ABOUT THIS EXERCISE ▸ Please return each of the entries exactly, minus their pictures.

DATA EXCERPTS ▸
+ + +
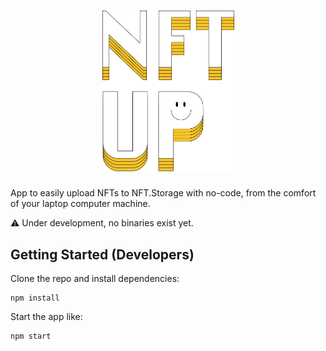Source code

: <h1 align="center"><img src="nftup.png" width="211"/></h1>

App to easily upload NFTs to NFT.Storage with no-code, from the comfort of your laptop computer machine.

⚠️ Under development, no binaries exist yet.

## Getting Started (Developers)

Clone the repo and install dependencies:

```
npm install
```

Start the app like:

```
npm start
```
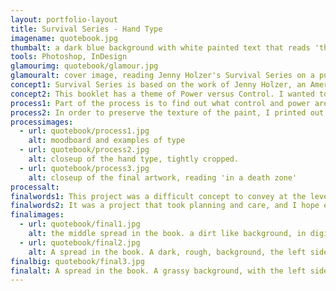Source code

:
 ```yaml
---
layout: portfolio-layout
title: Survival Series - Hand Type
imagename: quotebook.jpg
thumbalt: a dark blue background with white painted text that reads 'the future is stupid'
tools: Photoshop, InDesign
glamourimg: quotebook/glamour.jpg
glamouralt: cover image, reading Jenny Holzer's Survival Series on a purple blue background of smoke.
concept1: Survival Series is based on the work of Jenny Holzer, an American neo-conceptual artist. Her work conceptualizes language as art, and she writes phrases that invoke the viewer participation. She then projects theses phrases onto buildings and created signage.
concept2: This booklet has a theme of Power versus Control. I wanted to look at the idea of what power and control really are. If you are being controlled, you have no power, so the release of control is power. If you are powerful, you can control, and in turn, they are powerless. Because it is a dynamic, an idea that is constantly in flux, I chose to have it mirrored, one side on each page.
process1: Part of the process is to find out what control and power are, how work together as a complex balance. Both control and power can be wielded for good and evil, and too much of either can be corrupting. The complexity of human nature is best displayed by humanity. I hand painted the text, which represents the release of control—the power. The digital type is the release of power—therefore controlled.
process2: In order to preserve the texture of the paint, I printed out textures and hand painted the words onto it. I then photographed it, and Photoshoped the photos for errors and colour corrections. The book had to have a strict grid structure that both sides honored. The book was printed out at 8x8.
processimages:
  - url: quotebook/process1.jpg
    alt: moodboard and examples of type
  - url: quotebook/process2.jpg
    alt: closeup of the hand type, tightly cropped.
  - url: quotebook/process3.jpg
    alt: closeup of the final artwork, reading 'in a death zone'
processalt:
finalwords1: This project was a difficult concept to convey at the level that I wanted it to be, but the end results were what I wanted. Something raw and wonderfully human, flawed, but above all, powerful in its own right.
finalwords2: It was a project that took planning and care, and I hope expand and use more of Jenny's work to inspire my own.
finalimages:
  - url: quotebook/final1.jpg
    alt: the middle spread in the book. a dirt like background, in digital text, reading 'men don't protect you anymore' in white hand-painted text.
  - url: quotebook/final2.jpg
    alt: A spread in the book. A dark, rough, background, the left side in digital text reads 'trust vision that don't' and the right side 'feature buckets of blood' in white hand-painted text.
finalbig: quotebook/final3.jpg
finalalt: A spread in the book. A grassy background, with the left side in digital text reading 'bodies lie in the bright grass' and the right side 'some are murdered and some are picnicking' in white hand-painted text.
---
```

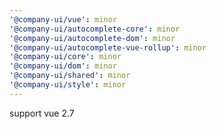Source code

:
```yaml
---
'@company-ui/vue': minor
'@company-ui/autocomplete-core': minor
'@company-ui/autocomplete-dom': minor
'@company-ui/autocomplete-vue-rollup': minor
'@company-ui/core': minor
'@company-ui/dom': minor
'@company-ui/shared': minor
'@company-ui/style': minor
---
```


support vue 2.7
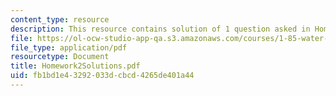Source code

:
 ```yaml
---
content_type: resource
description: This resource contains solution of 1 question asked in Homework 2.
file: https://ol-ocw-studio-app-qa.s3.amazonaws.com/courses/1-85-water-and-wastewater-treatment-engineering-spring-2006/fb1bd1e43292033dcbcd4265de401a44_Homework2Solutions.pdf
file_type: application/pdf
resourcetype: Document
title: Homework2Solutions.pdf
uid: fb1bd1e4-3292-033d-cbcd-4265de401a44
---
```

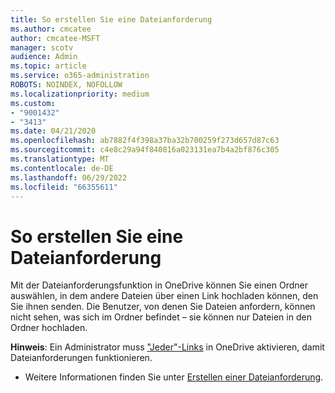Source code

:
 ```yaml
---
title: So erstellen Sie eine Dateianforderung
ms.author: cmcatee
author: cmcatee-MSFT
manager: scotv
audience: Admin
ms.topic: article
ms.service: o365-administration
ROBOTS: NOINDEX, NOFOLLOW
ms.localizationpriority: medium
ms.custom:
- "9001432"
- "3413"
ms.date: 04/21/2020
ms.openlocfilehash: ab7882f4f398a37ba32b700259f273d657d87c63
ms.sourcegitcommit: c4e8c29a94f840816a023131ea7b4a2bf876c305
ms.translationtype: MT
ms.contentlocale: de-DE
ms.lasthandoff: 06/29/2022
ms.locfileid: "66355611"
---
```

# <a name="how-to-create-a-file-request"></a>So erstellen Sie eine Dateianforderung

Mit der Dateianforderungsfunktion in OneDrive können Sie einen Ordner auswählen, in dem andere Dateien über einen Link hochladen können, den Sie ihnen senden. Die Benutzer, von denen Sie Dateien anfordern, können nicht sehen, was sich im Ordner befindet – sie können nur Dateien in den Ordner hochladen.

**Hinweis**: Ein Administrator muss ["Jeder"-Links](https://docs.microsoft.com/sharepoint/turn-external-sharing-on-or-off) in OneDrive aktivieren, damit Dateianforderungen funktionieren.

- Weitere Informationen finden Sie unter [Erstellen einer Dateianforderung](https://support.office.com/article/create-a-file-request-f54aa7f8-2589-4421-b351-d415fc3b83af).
+ + +
ANSWER TO THE EXERCISE ▸
Source code

: <h1 align="center"><img src="nftup.png" width="211"/></h1>

App to easily upload NFTs to NFT.Storage with no-code, from the comfort of your laptop computer machine.

⚠️ Under development, no binaries exist yet.

## Getting Started (Developers)

Clone the repo and install dependencies:

```
npm install
```

Start the app like:

```
npm start
```
Source code

:
 ```yaml
---
layout: portfolio-layout
title: Survival Series - Hand Type
imagename: quotebook.jpg
thumbalt: a dark blue background with white painted text that reads 'the future is stupid'
tools: Photoshop, InDesign
glamourimg: quotebook/glamour.jpg
glamouralt: cover image, reading Jenny Holzer's Survival Series on a purple blue background of smoke.
concept1: Survival Series is based on the work of Jenny Holzer, an American neo-conceptual artist. Her work conceptualizes language as art, and she writes phrases that invoke the viewer participation. She then projects theses phrases onto buildings and created signage.
concept2: This booklet has a theme of Power versus Control. I wanted to look at the idea of what power and control really are. If you are being controlled, you have no power, so the release of control is power. If you are powerful, you can control, and in turn, they are powerless. Because it is a dynamic, an idea that is constantly in flux, I chose to have it mirrored, one side on each page.
process1: Part of the process is to find out what control and power are, how work together as a complex balance. Both control and power can be wielded for good and evil, and too much of either can be corrupting. The complexity of human nature is best displayed by humanity. I hand painted the text, which represents the release of control—the power. The digital type is the release of power—therefore controlled.
process2: In order to preserve the texture of the paint, I printed out textures and hand painted the words onto it. I then photographed it, and Photoshoped the photos for errors and colour corrections. The book had to have a strict grid structure that both sides honored. The book was printed out at 8x8.
processimages:
  - url: quotebook/process1.jpg
    alt: moodboard and examples of type
  - url: quotebook/process2.jpg
    alt: closeup of the hand type, tightly cropped.
  - url: quotebook/process3.jpg
    alt: closeup of the final artwork, reading 'in a death zone'
processalt:
finalwords1: This project was a difficult concept to convey at the level that I wanted it to be, but the end results were what I wanted. Something raw and wonderfully human, flawed, but above all, powerful in its own right.
finalwords2: It was a project that took planning and care, and I hope expand and use more of Jenny's work to inspire my own.
finalimages:
  - url: quotebook/final1.jpg
    alt: the middle spread in the book. a dirt like background, in digital text, reading 'men don't protect you anymore' in white hand-painted text.
  - url: quotebook/final2.jpg
    alt: A spread in the book. A dark, rough, background, the left side in digital text reads 'trust vision that don't' and the right side 'feature buckets of blood' in white hand-painted text.
finalbig: quotebook/final3.jpg
finalalt: A spread in the book. A grassy background, with the left side in digital text reading 'bodies lie in the bright grass' and the right side 'some are murdered and some are picnicking' in white hand-painted text.
---
```

Source code

:
```yaml
---
'@company-ui/vue': minor
'@company-ui/autocomplete-core': minor
'@company-ui/autocomplete-dom': minor
'@company-ui/autocomplete-vue-rollup': minor
'@company-ui/core': minor
'@company-ui/dom': minor
'@company-ui/shared': minor
'@company-ui/style': minor
---
```


support vue 2.7
Source code

:
 ```yaml
---
content_type: resource
description: This resource contains solution of 1 question asked in Homework 2.
file: https://ol-ocw-studio-app-qa.s3.amazonaws.com/courses/1-85-water-and-wastewater-treatment-engineering-spring-2006/fb1bd1e43292033dcbcd4265de401a44_Homework2Solutions.pdf
file_type: application/pdf
resourcetype: Document
title: Homework2Solutions.pdf
uid: fb1bd1e4-3292-033d-cbcd-4265de401a44
---
```

Source code

:
 ```yaml
---
title: So erstellen Sie eine Dateianforderung
ms.author: cmcatee
author: cmcatee-MSFT
manager: scotv
audience: Admin
ms.topic: article
ms.service: o365-administration
ROBOTS: NOINDEX, NOFOLLOW
ms.localizationpriority: medium
ms.custom:
- "9001432"
- "3413"
ms.date: 04/21/2020
ms.openlocfilehash: ab7882f4f398a37ba32b700259f273d657d87c63
ms.sourcegitcommit: c4e8c29a94f840816a023131ea7b4a2bf876c305
ms.translationtype: MT
ms.contentlocale: de-DE
ms.lasthandoff: 06/29/2022
ms.locfileid: "66355611"
---
```

# <a name="how-to-create-a-file-request"></a>So erstellen Sie eine Dateianforderung

Mit der Dateianforderungsfunktion in OneDrive können Sie einen Ordner auswählen, in dem andere Dateien über einen Link hochladen können, den Sie ihnen senden. Die Benutzer, von denen Sie Dateien anfordern, können nicht sehen, was sich im Ordner befindet – sie können nur Dateien in den Ordner hochladen.

**Hinweis**: Ein Administrator muss ["Jeder"-Links](https://docs.microsoft.com/sharepoint/turn-external-sharing-on-or-off) in OneDrive aktivieren, damit Dateianforderungen funktionieren.

- Weitere Informationen finden Sie unter [Erstellen einer Dateianforderung](https://support.office.com/article/create-a-file-request-f54aa7f8-2589-4421-b351-d415fc3b83af).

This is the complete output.